START Data under study
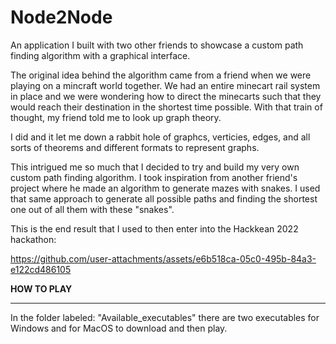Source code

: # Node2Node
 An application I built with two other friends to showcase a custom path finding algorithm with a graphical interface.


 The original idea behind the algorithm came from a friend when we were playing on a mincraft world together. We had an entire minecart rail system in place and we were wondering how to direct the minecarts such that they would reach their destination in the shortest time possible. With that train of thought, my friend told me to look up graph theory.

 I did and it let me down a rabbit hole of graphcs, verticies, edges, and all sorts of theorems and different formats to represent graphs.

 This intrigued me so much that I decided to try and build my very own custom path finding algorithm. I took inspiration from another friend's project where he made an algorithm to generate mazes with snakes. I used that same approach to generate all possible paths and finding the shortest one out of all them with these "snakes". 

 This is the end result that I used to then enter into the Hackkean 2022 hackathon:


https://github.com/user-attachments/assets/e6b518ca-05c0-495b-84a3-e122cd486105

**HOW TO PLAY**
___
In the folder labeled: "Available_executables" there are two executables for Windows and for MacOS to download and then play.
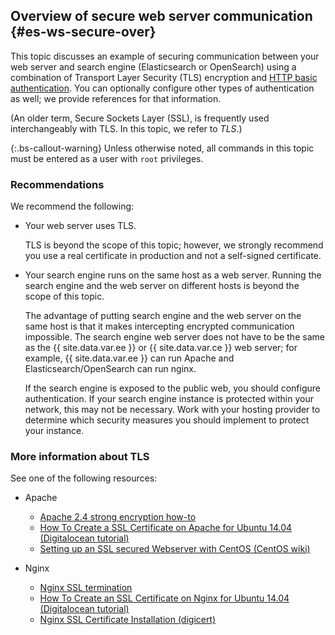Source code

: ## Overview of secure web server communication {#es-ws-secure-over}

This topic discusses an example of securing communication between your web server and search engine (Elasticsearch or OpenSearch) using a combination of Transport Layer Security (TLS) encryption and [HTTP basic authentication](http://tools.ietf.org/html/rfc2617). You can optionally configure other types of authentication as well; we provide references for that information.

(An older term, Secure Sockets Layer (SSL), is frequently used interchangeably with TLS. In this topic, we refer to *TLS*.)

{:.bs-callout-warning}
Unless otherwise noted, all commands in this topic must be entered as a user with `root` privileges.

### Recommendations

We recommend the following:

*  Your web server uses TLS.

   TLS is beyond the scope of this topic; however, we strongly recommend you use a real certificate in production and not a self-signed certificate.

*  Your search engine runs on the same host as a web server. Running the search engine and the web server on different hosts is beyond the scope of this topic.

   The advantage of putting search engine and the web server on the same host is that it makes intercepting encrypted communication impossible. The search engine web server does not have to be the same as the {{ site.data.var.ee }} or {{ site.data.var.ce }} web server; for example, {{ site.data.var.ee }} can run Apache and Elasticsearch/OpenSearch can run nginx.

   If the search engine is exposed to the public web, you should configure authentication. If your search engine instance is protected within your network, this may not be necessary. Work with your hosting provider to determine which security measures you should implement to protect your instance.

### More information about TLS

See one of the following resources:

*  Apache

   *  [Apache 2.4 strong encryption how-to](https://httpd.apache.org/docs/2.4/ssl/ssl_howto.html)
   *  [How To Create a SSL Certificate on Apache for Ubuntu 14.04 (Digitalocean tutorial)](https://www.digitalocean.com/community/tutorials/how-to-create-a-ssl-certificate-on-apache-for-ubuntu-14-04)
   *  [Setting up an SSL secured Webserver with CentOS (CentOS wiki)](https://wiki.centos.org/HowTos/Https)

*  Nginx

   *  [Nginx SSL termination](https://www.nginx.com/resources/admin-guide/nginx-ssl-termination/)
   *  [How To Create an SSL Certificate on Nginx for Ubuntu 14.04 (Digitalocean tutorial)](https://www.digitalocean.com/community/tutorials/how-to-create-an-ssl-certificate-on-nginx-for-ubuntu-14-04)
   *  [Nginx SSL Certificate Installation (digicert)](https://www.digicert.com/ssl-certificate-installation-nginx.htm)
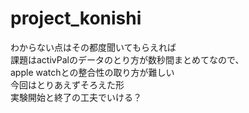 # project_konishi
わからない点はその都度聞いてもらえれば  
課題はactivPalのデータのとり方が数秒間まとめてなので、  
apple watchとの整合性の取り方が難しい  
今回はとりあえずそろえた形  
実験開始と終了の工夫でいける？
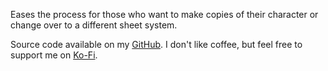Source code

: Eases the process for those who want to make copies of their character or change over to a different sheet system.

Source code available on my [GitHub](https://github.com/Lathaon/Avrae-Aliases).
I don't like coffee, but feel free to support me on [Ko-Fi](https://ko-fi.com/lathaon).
END Data under study
■ What you are asked to do
Beginning with the line that holds "Source code available", restate word for word every line down to the end of the data, and only those lines.

■ Result for this exercise
Source code available on my [GitHub](https://github.com/Lathaon/Avrae-Aliases).
I don't like coffee, but feel free to support me on [Ko-Fi](https://ko-fi.com/lathaon).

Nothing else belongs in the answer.